━━ Extracted entries
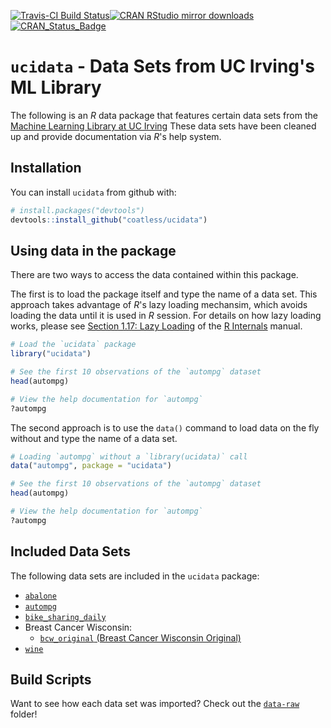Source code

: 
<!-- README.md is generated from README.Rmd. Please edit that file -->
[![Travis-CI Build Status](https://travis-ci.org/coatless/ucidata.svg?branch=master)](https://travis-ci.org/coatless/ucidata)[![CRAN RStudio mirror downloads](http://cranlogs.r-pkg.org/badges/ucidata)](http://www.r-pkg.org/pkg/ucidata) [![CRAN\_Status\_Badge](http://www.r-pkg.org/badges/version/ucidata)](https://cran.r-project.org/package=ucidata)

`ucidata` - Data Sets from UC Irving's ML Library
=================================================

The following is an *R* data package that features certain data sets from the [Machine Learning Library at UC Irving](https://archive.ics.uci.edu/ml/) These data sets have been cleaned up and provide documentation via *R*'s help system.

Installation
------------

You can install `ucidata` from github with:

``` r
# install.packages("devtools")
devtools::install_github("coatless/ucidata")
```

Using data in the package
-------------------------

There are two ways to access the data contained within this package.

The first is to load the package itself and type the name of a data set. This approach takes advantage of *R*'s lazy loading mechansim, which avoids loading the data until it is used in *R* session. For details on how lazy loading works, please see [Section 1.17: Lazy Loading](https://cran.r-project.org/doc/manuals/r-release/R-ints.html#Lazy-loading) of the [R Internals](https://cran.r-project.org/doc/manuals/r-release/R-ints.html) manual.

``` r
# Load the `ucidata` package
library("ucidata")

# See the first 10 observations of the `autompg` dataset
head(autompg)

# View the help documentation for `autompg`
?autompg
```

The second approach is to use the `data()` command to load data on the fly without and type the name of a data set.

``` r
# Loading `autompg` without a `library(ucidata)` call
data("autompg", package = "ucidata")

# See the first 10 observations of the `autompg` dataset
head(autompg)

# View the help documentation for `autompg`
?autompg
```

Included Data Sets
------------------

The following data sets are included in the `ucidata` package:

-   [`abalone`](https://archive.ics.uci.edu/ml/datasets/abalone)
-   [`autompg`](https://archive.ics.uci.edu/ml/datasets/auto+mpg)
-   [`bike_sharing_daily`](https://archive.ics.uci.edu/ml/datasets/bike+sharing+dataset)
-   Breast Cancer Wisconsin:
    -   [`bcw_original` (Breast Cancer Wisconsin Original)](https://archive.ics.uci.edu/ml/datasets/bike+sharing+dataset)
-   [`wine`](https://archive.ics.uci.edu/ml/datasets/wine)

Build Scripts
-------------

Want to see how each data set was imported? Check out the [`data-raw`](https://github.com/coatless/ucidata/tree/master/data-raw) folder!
━━━━
━━ Extracted entries
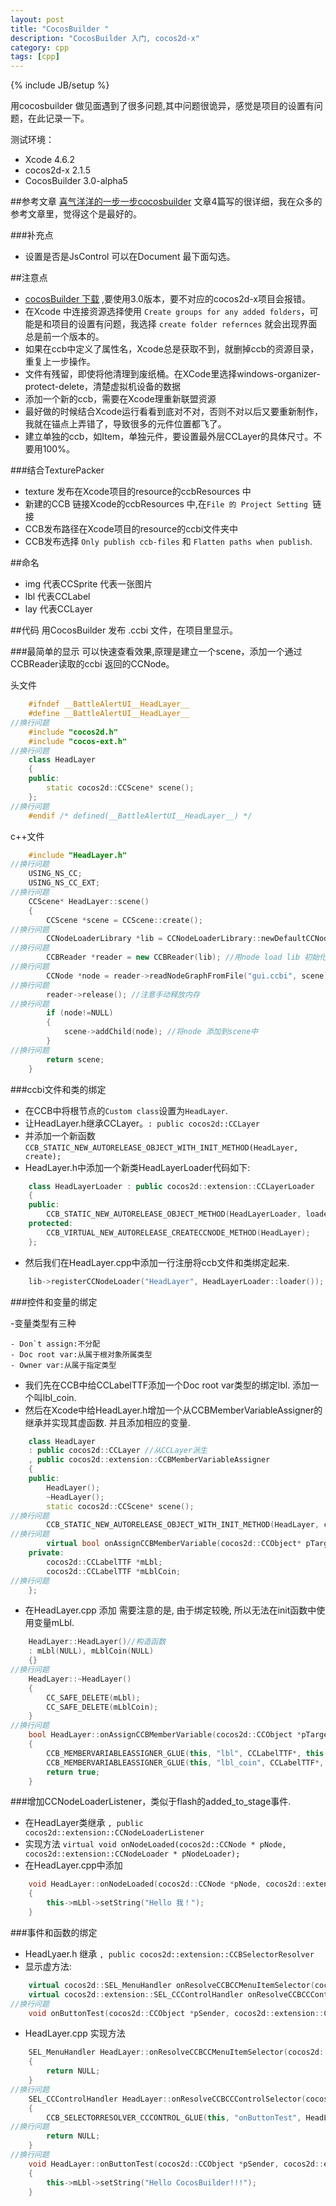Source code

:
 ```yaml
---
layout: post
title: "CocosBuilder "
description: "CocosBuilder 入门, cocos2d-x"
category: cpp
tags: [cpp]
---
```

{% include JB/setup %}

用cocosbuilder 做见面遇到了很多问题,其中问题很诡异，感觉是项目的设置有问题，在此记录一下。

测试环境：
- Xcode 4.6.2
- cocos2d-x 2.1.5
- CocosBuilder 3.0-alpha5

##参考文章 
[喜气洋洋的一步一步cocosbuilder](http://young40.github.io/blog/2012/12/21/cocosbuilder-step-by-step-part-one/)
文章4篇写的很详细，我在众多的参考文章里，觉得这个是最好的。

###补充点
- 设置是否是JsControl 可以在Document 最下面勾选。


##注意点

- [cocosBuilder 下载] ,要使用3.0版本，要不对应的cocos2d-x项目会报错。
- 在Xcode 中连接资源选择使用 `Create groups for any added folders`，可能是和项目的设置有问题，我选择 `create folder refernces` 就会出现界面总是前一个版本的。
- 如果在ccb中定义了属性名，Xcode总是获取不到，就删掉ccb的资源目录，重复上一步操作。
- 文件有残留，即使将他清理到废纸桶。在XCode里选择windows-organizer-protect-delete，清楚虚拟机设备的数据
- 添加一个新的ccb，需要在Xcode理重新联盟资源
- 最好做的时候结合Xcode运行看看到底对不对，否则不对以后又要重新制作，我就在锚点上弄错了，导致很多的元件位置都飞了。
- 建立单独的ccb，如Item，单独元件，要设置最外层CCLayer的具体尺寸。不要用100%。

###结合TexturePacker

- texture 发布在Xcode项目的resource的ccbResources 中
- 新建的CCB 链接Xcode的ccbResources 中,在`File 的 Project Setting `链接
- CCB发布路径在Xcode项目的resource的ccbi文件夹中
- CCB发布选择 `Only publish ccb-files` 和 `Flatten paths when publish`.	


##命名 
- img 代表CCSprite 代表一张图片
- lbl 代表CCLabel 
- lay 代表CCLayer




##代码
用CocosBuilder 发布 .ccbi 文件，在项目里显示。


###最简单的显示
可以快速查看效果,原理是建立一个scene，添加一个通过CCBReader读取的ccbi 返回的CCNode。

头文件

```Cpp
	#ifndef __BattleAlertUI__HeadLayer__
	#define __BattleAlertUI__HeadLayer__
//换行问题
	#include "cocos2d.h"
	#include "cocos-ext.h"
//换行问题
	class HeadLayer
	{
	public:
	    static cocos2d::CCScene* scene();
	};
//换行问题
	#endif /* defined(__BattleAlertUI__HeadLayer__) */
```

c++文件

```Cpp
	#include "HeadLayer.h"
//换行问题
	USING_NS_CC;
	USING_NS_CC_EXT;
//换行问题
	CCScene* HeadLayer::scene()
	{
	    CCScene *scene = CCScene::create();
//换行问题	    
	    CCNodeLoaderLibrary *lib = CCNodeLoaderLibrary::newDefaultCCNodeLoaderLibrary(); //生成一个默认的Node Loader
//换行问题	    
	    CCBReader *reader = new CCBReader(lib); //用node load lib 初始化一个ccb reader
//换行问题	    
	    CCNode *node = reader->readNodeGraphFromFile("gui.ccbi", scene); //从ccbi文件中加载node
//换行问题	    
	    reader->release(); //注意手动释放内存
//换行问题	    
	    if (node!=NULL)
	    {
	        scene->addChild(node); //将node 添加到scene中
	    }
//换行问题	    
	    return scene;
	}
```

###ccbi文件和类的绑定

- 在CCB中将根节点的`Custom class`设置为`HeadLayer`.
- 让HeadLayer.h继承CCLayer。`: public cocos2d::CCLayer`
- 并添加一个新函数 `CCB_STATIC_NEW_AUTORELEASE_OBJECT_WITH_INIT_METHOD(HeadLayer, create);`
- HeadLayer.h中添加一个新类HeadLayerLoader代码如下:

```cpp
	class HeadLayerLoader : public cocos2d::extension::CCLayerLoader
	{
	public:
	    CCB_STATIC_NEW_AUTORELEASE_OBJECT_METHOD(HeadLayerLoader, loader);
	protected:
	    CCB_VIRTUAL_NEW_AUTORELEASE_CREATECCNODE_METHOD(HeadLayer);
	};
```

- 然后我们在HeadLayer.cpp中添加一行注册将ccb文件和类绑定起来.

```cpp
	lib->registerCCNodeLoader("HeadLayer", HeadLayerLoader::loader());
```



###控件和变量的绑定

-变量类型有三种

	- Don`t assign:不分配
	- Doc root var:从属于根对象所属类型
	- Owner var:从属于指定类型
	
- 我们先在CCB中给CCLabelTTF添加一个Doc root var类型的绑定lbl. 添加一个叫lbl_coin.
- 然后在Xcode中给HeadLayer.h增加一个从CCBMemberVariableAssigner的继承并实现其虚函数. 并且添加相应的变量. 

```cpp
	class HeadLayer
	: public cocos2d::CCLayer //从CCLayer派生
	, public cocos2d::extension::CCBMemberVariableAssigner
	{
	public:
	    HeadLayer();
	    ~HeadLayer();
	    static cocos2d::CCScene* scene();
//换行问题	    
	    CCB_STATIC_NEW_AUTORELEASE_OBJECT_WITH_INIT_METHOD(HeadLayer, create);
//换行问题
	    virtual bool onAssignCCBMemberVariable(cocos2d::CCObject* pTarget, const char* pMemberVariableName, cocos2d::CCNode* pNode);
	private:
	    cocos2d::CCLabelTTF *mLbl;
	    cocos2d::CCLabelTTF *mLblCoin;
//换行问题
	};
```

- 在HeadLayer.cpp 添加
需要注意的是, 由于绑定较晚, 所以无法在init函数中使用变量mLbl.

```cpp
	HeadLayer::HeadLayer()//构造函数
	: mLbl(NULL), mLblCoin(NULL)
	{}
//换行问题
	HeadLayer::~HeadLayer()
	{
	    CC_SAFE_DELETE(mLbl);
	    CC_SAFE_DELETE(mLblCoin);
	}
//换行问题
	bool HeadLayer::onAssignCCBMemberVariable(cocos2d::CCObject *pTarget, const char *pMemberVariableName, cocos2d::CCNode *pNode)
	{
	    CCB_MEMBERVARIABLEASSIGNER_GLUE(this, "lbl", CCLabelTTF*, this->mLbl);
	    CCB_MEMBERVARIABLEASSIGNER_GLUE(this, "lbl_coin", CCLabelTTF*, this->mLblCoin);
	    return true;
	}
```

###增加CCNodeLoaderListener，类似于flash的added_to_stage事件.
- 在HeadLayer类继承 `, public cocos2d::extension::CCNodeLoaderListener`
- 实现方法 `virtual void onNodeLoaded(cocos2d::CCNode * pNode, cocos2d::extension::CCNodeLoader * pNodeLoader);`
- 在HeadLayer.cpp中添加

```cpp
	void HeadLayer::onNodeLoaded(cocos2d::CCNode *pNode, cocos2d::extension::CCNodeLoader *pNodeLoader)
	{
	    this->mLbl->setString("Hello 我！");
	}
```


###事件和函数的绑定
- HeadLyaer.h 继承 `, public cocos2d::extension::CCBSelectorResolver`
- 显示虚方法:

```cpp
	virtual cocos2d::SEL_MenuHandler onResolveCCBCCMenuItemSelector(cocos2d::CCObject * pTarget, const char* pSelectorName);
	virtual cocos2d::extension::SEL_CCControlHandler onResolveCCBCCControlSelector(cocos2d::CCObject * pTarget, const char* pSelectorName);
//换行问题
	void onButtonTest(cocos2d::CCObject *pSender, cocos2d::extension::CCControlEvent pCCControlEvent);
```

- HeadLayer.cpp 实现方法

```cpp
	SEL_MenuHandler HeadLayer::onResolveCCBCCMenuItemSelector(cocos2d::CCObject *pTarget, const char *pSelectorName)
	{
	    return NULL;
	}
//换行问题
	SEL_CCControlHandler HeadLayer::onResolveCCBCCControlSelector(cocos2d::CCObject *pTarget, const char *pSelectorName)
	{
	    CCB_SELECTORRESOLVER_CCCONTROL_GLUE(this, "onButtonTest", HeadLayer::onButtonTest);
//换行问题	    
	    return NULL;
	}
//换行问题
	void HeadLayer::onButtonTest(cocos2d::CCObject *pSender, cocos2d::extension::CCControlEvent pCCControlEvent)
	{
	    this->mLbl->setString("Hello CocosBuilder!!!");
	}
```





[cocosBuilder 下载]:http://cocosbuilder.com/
━━━━
━━ Extracted entries
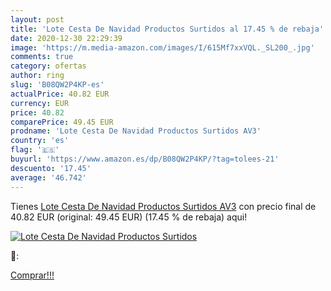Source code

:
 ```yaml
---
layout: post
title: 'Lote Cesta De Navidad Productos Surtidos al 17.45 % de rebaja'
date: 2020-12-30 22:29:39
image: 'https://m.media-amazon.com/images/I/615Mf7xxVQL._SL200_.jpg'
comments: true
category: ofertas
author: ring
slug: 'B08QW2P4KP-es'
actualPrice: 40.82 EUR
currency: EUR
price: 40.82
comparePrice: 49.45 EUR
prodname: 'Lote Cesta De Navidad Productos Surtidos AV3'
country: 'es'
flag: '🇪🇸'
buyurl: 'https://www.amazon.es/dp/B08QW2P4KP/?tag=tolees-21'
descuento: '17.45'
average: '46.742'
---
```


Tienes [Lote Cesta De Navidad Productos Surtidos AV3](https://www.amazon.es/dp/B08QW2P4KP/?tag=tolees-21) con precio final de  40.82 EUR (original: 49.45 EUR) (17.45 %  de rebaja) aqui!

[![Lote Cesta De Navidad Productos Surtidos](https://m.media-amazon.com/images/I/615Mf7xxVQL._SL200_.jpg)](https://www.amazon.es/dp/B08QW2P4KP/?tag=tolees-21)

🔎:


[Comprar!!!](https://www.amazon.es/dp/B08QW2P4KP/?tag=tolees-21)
━━━━
■ Requirement: Report all lines above with "sharing".

■ Result:
-   [`bike_sharing_daily`](https://archive.ics.uci.edu/ml/datasets/bike+sharing+dataset)
    -   [`bcw_original` (Breast Cancer Wisconsin Original)](https://archive.ics.uci.edu/ml/datasets/bike+sharing+dataset)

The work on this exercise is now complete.